%%

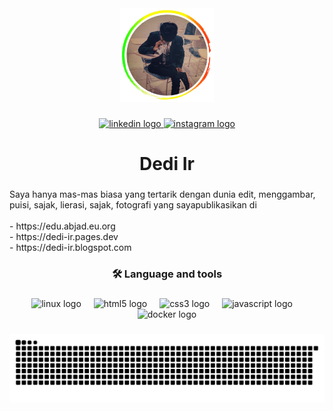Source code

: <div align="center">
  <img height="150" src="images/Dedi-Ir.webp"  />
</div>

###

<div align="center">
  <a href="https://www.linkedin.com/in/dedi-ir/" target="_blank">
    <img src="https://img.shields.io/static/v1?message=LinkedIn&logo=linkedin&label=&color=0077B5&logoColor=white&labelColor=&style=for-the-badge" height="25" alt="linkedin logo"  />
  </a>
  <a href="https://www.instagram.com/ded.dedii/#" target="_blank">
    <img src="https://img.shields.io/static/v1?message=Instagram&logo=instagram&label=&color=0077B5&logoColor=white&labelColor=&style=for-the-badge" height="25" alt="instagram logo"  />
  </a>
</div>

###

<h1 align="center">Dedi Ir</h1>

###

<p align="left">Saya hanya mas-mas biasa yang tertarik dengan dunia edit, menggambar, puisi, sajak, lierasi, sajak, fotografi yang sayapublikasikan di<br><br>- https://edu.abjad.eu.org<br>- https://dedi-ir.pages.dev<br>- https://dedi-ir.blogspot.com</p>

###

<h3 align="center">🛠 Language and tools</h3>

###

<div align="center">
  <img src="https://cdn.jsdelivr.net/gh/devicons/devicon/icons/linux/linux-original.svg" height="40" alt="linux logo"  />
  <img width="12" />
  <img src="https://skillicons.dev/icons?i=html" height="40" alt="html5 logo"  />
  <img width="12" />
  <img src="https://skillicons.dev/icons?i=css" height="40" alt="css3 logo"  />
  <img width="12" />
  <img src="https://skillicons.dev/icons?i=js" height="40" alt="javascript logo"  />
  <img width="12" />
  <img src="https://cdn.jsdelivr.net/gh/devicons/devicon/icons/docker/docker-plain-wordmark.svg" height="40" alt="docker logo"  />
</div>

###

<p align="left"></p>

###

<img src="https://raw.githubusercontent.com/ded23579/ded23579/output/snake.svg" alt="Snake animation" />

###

%%
%%

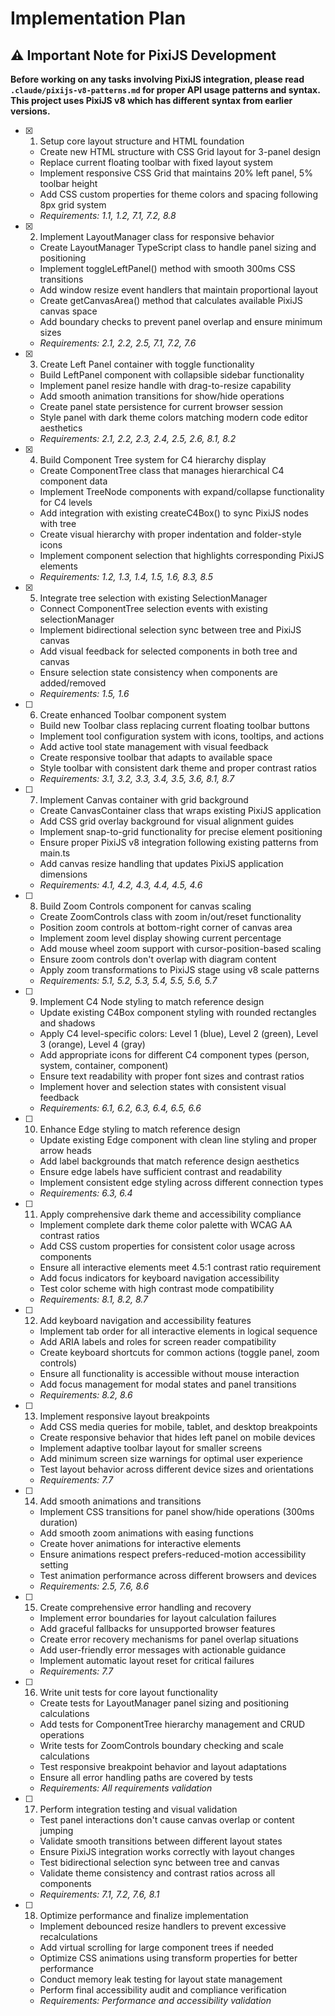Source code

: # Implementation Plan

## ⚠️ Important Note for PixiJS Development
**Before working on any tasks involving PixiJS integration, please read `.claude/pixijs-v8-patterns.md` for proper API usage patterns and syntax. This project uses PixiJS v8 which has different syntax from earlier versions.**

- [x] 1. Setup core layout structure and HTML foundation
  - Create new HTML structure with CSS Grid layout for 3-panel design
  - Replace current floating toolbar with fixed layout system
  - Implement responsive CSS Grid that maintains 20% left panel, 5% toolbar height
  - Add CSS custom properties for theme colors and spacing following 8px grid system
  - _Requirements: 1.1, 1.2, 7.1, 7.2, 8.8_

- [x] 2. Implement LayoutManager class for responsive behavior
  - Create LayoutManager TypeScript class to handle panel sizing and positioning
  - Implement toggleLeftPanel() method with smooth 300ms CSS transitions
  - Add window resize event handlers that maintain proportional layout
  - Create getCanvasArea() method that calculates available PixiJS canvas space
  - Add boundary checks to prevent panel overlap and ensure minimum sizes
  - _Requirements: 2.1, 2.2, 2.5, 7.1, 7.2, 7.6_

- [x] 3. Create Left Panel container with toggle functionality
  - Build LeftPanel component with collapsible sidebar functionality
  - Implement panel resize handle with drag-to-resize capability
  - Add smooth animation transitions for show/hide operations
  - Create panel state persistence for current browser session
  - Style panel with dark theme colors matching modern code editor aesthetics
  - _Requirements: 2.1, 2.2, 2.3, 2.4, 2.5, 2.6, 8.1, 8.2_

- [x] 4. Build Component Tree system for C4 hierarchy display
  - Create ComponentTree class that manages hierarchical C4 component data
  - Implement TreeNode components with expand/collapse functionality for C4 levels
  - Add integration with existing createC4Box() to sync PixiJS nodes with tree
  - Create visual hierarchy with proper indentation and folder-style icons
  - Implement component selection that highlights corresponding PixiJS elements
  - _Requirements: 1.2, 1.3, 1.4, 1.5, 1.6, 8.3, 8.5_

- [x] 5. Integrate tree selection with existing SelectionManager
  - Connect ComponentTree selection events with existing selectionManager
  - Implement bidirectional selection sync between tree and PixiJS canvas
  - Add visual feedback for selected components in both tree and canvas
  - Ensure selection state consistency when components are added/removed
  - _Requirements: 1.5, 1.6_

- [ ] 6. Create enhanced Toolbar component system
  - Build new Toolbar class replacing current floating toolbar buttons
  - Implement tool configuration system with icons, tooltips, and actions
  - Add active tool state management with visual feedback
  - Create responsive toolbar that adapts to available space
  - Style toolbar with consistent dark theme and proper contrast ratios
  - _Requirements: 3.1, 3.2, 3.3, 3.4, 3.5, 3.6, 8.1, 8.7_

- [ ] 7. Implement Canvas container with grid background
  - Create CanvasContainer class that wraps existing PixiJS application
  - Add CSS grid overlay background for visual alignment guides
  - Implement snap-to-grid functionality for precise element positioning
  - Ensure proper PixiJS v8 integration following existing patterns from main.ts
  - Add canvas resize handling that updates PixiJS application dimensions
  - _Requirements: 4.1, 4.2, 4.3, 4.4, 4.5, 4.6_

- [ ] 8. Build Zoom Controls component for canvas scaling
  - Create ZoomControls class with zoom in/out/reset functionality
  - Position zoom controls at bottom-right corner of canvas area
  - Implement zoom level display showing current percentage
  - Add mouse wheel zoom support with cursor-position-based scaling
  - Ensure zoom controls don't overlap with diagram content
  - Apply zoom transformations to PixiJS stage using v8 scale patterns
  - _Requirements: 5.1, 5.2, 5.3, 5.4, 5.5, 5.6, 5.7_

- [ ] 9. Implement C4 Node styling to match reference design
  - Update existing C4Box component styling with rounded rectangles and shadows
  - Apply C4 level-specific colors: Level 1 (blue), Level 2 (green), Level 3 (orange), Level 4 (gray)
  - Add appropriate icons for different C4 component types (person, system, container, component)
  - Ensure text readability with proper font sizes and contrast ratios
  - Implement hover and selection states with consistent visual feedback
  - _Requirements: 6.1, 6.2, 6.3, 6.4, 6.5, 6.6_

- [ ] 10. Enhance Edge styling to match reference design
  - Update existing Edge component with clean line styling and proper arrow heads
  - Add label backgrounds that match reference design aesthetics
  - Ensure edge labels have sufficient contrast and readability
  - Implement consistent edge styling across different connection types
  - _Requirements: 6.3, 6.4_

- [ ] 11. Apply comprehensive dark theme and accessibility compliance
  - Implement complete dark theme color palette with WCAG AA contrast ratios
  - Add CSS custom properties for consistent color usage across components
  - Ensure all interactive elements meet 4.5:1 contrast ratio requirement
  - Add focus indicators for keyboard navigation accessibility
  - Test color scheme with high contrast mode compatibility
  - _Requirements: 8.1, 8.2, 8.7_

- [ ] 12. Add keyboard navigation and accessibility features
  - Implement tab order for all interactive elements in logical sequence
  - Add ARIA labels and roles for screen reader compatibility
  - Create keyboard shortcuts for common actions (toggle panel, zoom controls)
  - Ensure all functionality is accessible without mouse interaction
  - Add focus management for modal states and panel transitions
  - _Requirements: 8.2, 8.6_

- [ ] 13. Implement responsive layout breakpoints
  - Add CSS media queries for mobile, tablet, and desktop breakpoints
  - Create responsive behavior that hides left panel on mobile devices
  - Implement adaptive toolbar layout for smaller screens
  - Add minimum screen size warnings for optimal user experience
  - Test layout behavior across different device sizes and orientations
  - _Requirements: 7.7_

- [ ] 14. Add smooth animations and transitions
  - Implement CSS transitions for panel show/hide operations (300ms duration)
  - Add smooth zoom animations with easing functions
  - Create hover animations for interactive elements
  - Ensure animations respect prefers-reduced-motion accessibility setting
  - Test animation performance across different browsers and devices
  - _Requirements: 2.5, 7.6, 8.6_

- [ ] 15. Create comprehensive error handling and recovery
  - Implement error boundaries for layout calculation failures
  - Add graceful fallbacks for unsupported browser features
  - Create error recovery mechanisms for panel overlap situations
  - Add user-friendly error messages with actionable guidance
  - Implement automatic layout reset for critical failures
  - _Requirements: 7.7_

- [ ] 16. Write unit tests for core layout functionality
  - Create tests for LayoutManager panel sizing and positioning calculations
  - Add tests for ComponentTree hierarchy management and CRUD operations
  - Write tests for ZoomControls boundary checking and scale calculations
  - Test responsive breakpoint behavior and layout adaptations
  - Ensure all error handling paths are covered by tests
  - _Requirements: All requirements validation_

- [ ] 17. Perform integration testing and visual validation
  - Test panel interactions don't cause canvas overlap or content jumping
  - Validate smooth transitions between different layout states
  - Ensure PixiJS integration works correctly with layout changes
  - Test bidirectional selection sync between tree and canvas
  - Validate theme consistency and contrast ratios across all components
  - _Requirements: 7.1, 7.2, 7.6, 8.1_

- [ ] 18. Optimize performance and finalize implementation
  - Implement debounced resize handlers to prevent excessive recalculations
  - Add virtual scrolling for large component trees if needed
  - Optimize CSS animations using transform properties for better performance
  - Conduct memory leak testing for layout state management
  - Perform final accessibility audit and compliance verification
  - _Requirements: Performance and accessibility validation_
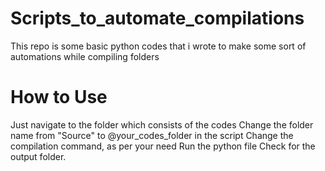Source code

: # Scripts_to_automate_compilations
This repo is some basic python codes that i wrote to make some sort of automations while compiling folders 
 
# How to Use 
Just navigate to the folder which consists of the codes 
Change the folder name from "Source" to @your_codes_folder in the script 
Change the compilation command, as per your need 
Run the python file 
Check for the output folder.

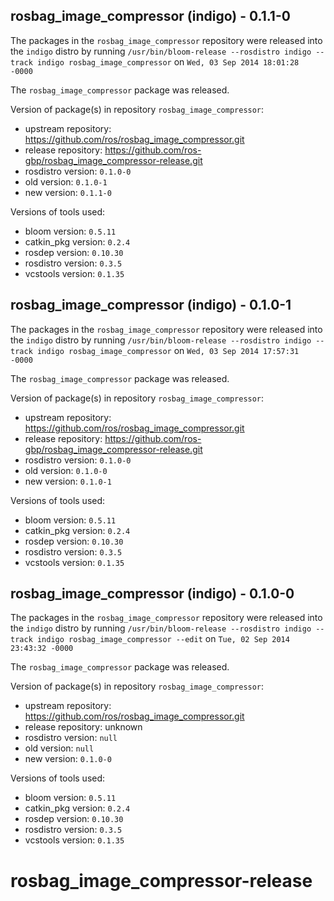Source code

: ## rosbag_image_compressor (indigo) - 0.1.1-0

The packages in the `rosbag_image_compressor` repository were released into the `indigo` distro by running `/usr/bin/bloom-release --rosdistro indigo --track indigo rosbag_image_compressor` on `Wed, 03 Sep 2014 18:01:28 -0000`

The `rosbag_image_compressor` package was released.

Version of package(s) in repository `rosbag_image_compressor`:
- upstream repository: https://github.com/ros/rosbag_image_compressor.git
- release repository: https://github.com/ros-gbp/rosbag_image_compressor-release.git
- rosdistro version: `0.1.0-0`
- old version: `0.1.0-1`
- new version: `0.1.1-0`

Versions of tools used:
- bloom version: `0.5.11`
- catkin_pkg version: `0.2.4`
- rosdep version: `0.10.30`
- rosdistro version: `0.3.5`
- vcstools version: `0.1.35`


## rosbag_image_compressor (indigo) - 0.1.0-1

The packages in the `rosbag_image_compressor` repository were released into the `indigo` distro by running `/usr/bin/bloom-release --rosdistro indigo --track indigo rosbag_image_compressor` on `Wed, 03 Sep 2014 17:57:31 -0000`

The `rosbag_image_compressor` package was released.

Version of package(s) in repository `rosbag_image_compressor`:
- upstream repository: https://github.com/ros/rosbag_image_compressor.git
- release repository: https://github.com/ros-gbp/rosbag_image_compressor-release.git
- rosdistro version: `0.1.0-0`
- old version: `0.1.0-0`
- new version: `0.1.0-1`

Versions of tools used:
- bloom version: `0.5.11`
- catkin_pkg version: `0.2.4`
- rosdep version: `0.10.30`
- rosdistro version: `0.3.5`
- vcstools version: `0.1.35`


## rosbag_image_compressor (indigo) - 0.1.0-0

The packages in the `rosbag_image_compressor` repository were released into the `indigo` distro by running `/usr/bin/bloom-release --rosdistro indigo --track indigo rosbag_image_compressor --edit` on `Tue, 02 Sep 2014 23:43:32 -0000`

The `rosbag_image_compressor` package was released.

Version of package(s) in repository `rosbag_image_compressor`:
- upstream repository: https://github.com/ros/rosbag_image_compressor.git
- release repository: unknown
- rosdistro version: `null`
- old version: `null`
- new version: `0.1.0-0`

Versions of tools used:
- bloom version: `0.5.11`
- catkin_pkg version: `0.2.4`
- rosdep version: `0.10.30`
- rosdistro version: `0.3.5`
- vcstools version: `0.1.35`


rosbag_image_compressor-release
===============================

%%

#### [WHAT YOU WILL DO]
After locating the line holding "- [ ] 16. Write" above, output exactly that line and every line after it through the line holding "- [ ] 18. Optimize". Include nothing else.

#### [COMPLETED EXERCISE]
- [ ] 16. Write unit tests for core layout functionality
  - Create tests for LayoutManager panel sizing and positioning calculations
  - Add tests for ComponentTree hierarchy management and CRUD operations
  - Write tests for ZoomControls boundary checking and scale calculations
  - Test responsive breakpoint behavior and layout adaptations
  - Ensure all error handling paths are covered by tests
  - _Requirements: All requirements validation_

- [ ] 17. Perform integration testing and visual validation
  - Test panel interactions don't cause canvas overlap or content jumping
  - Validate smooth transitions between different layout states
  - Ensure PixiJS integration works correctly with layout changes
  - Test bidirectional selection sync between tree and canvas
  - Validate theme consistency and contrast ratios across all components
  - _Requirements: 7.1, 7.2, 7.6, 8.1_

- [ ] 18. Optimize performance and finalize implementation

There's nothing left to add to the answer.